Work instruction >> Please state how many lines of the material contain "OverviewByCategory", giving nothing but the number.
Source records Block Start
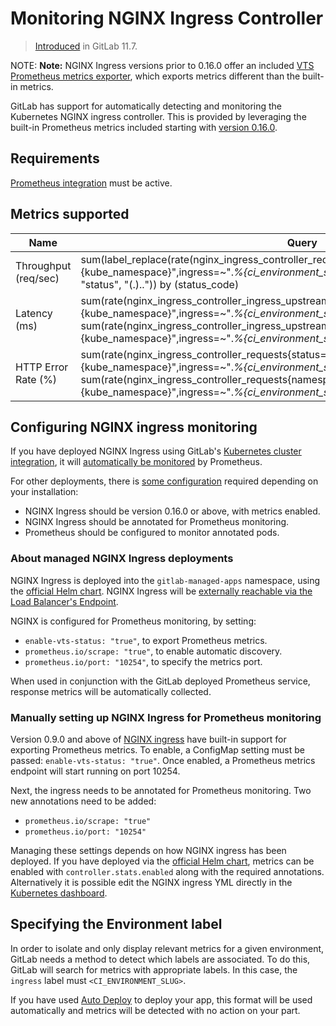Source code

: # Monitoring NGINX Ingress Controller

> [Introduced](https://gitlab.com/gitlab-org/gitlab-ce/merge_requests/22133) in GitLab 11.7.

NOTE: **Note:** NGINX Ingress versions prior to 0.16.0 offer an included [VTS Prometheus metrics exporter](nginx_ingress_vts.md), which exports metrics different than the built-in metrics.

GitLab has support for automatically detecting and monitoring the Kubernetes NGINX ingress controller. This is provided by leveraging the built-in Prometheus metrics included starting with [version 0.16.0](https://github.com/kubernetes/ingress-nginx/blob/master/Changelog.md#0160).

## Requirements

[Prometheus integration](../prometheus.md) must be active.

## Metrics supported

| Name | Query |
| ---- | ----- |
| Throughput (req/sec) | sum(label_replace(rate(nginx_ingress_controller_requests{namespace="%{kube_namespace}",ingress=~".*%{ci_environment_slug}.*"}[2m]), "status_code", "${1}xx", "status", "(.)..")) by (status_code) |
| Latency (ms) | sum(rate(nginx_ingress_controller_ingress_upstream_latency_seconds_sum{namespace="%{kube_namespace}",ingress=~".*%{ci_environment_slug}.*"}[2m])) / sum(rate(nginx_ingress_controller_ingress_upstream_latency_seconds_count{namespace="%{kube_namespace}",ingress=~".*%{ci_environment_slug}.*"}[2m])) * 1000 |
| HTTP Error Rate (%) | sum(rate(nginx_ingress_controller_requests{status=~"5.*",namespace="%{kube_namespace}",ingress=~".*%{ci_environment_slug}.*"}[2m])) / sum(rate(nginx_ingress_controller_requests{namespace="%{kube_namespace}",ingress=~".*%{ci_environment_slug}.*"}[2m])) * 100 |

## Configuring NGINX ingress monitoring

If you have deployed NGINX Ingress using GitLab's [Kubernetes cluster integration](../../clusters/index.md#installing-applications), it will [automatically be monitored](#about-managed-nginx-ingress-deployments) by Prometheus.

For other deployments, there is [some configuration](#manually-setting-up-nginx-ingress-for-prometheus-monitoring) required depending on your installation:

- NGINX Ingress should be version 0.16.0 or above, with metrics enabled.
- NGINX Ingress should be annotated for Prometheus monitoring.
- Prometheus should be configured to monitor annotated pods.

### About managed NGINX Ingress deployments

NGINX Ingress is deployed into the `gitlab-managed-apps` namespace, using the [official Helm chart](https://github.com/kubernetes/charts/tree/master/stable/nginx-ingress). NGINX Ingress will be [externally reachable via the Load Balancer's Endpoint](../../clusters/index.md#getting-the-external-endpoint).

NGINX is configured for Prometheus monitoring, by setting:

- `enable-vts-status: "true"`, to export Prometheus metrics.
- `prometheus.io/scrape: "true"`, to enable automatic discovery.
- `prometheus.io/port: "10254"`, to specify the metrics port.

When used in conjunction with the GitLab deployed Prometheus service, response metrics will be automatically collected.

### Manually setting up NGINX Ingress for Prometheus monitoring

Version 0.9.0 and above of [NGINX ingress](https://github.com/kubernetes/ingress-nginx) have built-in support for exporting Prometheus metrics. To enable, a ConfigMap setting must be passed: `enable-vts-status: "true"`. Once enabled, a Prometheus metrics endpoint will start running on port 10254.

Next, the ingress needs to be annotated for Prometheus monitoring. Two new annotations need to be added:

- `prometheus.io/scrape: "true"`
- `prometheus.io/port: "10254"`

Managing these settings depends on how NGINX ingress has been deployed. If you have deployed via the [official Helm chart](https://github.com/kubernetes/charts/tree/master/stable/nginx-ingress), metrics can be enabled with `controller.stats.enabled` along with the required annotations. Alternatively it is possible edit the NGINX ingress YML directly in the [Kubernetes dashboard](https://github.com/kubernetes/dashboard).

## Specifying the Environment label

In order to isolate and only display relevant metrics for a given environment, GitLab needs a method to detect which labels are associated. To do this, GitLab will search for metrics with appropriate labels. In this case, the `ingress` label must `<CI_ENVIRONMENT_SLUG>`.

If you have used [Auto Deploy](../../../../topics/autodevops/index.md#auto-deploy) to deploy your app, this format will be used automatically and metrics will be detected with no action on your part.
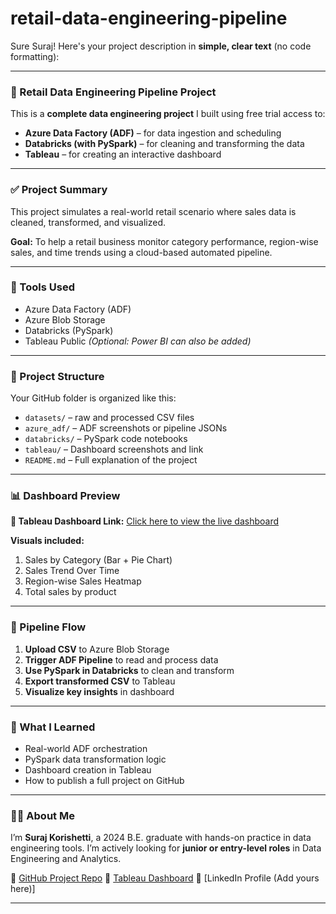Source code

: # retail-data-engineering-pipeline

Sure Suraj! Here's your project description in **simple, clear text** (no code formatting):

---

### 🛒 Retail Data Engineering Pipeline Project

This is a **complete data engineering project** I built using free trial access to:

* **Azure Data Factory (ADF)** – for data ingestion and scheduling
* **Databricks (with PySpark)** – for cleaning and transforming the data
* **Tableau** – for creating an interactive dashboard

---

### ✅ Project Summary

This project simulates a real-world retail scenario where sales data is cleaned, transformed, and visualized.

**Goal:**
To help a retail business monitor category performance, region-wise sales, and time trends using a cloud-based automated pipeline.

---

### 🧰 Tools Used

* Azure Data Factory (ADF)
* Azure Blob Storage
* Databricks (PySpark)
* Tableau Public
  *(Optional: Power BI can also be added)*

---

### 📁 Project Structure

Your GitHub folder is organized like this:

* `datasets/` – raw and processed CSV files
* `azure_adf/` – ADF screenshots or pipeline JSONs
* `databricks/` – PySpark code notebooks
* `tableau/` – Dashboard screenshots and link
* `README.md` – Full explanation of the project

---

### 📊 Dashboard Preview

**🔗 Tableau Dashboard Link:**
[Click here to view the live dashboard](https://public.tableau.com/app/profile/suraj.korishetti/viz/Sales_Dashboard_Suraj_png/OverviewByCategory?publish=yes)

**Visuals included:**

1. Sales by Category (Bar + Pie Chart)
2. Sales Trend Over Time
3. Region-wise Sales Heatmap
4. Total sales by product

---

### 🔄 Pipeline Flow

1. **Upload CSV** to Azure Blob Storage
2. **Trigger ADF Pipeline** to read and process data
3. **Use PySpark in Databricks** to clean and transform
4. **Export transformed CSV** to Tableau
5. **Visualize key insights** in dashboard

---

### 📘 What I Learned

* Real-world ADF orchestration
* PySpark data transformation logic
* Dashboard creation in Tableau
* How to publish a full project on GitHub

---

### 👨‍💻 About Me

I’m **Suraj Korishetti**, a 2024 B.E. graduate with hands-on practice in data engineering tools.
I’m actively looking for **junior or entry-level roles** in Data Engineering and Analytics.

🔗 [GitHub Project Repo](https://github.com/Suri6363498/retail-data-engineering-pipeline)
🔗 [Tableau Dashboard](https://public.tableau.com/app/profile/suraj.korishetti/viz/Sales_Dashboard_Suraj_png/OverviewByCategory?publish=yes)
🔗 \[LinkedIn Profile (Add yours here)]

---


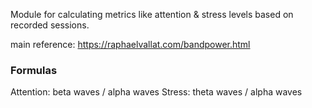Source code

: Module for calculating metrics like attention & stress levels based on recorded sessions.

main reference: https://raphaelvallat.com/bandpower.html

### Formulas

Attention: beta waves / alpha waves
Stress: theta waves / alpha waves
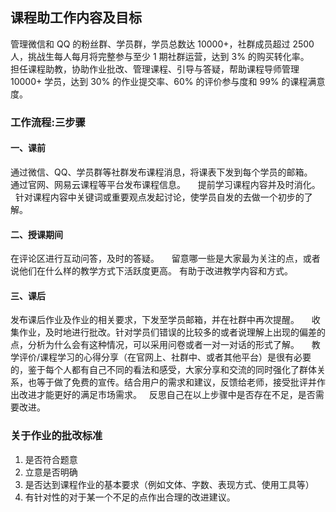 ## 课程助工作内容及目标
管理微信和 QQ 的粉丝群、学员群，学员总数达 10000+，社群成员超过 2500 人，挑战生每人每月将完整参与至少 1 期社群运营，达到 3% 的购买转化率。     
担任课程助教，协助作业批改、管理课程、引导与答疑，帮助课程导师管理 10000+ 学员，达到 30% 的作业提交率、60% 的评价参与度和 99% 的课程满意度。     
### 工作流程:三步骤     
#### 一、课前     
通过微信、QQ、学员群等社群发布课程消息，将课表下发到每个学员的邮箱。     
通过官网、网易云课程等平台发布课程信息。     
提前学习课程内容并及时消化。     
针对课程内容中关键词或重要观点发起讨论，使学员自发的去做一个初步的了解。     
#### 二、授课期间     
在评论区进行互动问答，及时的答疑。     
留意哪一些是大家最为关注的点，或者说他们在什么样的教学方式下活跃度更高。 有助于改进教学内容和方式。     
#### 三、课后      
发布课后作业及作业的相关要求，下发至学员邮箱，并在社群中再次提醒。     
收集作业，及时地进行批改。针对学员们错误的比较多的或者说理解上出现的偏差的点，分析为什么会有这种情况，可以采用问卷或者一对一对话的形式了解。    
教学评价/课程学习的心得分享（在官网上、社群中、或者其他平台）是很有必要的，鉴于每个人都有自己不同的看法和感受，大家分享和交流的同时强化了群体关系，也等于做了免费的宣传。结合用户的需求和建议，反馈给老师，接受批评并作出改进才能更好的满足市场需求。  
反思自己在以上步骤中是否存在不足，是否需要改进。
### 关于作业的批改标准     
1. 是否符合题意     
2. 立意是否明确     
3. 是否达到课程作业的基本要求（例如文体、字数、表现方式、使用工具等）    
4. 有针对性的对于某一个不足的点作出合理的改进建议。
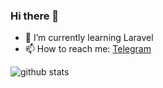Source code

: ### Hi there 👋

- 🌱 I’m currently learning Laravel
- 📫 How to reach me: [Telegram](https://t.me/n_belikov)

![github stats](https://github-readme-stats.vercel.app/api?username=n-belikov&show_icons=tru)

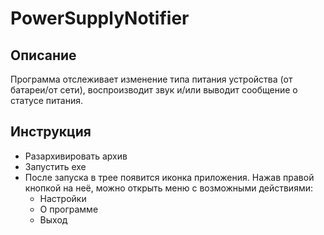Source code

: # PowerSupplyNotifier

## Описание

Программа отслеживает изменение типа питания устройства (от батареи/от сети), воспроизводит звук и/или выводит сообщение о статусе питания.

## Инструкция

* Разархивировать архив
* Запустить exe
* После запуска в трее появится иконка приложения. Нажав правой кнопкой на неё, можно открыть меню с возможными действиями:
  * Настройки
  * О программе
  * Выход
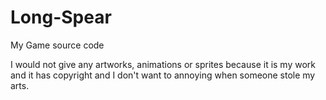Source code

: # Long-Spear
My Game source code

I would not give any artworks, animations or sprites because it is my work and it has copyright and I don't want to annoying when someone stole my arts.
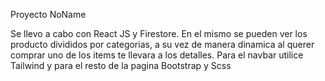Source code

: Proyecto NoName

Se llevo a cabo con React JS y Firestore. En el mismo se pueden ver los producto divididos por categorias, a su vez de manera dinamica al querer comprar uno de los items te llevara a los detalles. Para el navbar utilice Tailwind y para el resto de la pagina Bootstrap y Scss
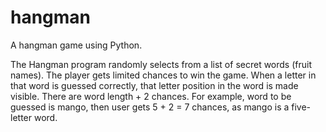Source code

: # hangman

A hangman game using Python.

The Hangman program randomly selects from a list of secret words (fruit names).
The player gets limited chances to win the game.
When a letter in that word is guessed correctly, that letter position in the word is made visible.
There are word length + 2 chances. For example, word to be guessed is mango, then user gets 5 + 2 = 7 chances, as mango is a five-letter word.
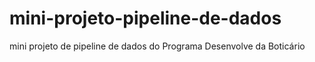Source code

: # mini-projeto-pipeline-de-dados
mini projeto de pipeline de dados do Programa Desenvolve da Boticário 
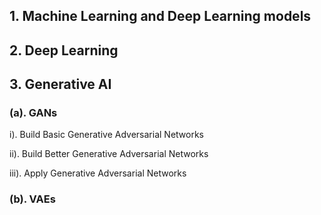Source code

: ## 1. Machine Learning and Deep Learning models 

## 2. Deep Learning 

## 3. Generative AI 
###   (a). GANs 
i). Build Basic Generative Adversarial Networks

ii). Build Better Generative Adversarial Networks

iii). Apply Generative Adversarial Networks
###   (b). VAEs
<br>
<br>
<br>
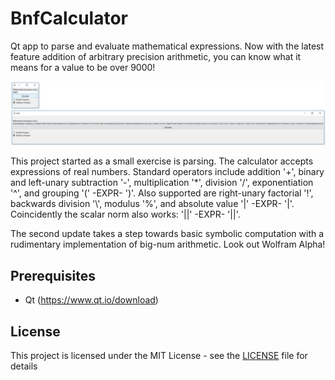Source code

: # BnfCalculator

Qt app to parse and evaluate mathematical expressions. Now with the latest feature addition of arbitrary precision arithmetic, you can know what it means for a value to be over 9000!

![alt text](resources/Screenshot.jpg?raw=true "It's over 9000!")

This project started as a small exercise is parsing. The calculator accepts expressions of real numbers. Standard operators include addition '+', binary and left-unary subtraction '-', multiplication '\*', division '/', exponentiation '^', and grouping '(' -EXPR- ')'. Also supported are right-unary factorial '!', backwards division '\\', modulus '%', and absolute value '|' -EXPR- '|'. Coincidently the scalar norm also works: '||' -EXPR- '||'.

The second update takes a step towards basic symbolic computation with a rudimentary implementation of big-num arithmetic. Look out Wolfram Alpha!

## Prerequisites

* Qt (https://www.qt.io/download)

## License

This project is licensed under the MIT License - see the [LICENSE](LICENSE) file for details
Source records Block End
Solution >> 2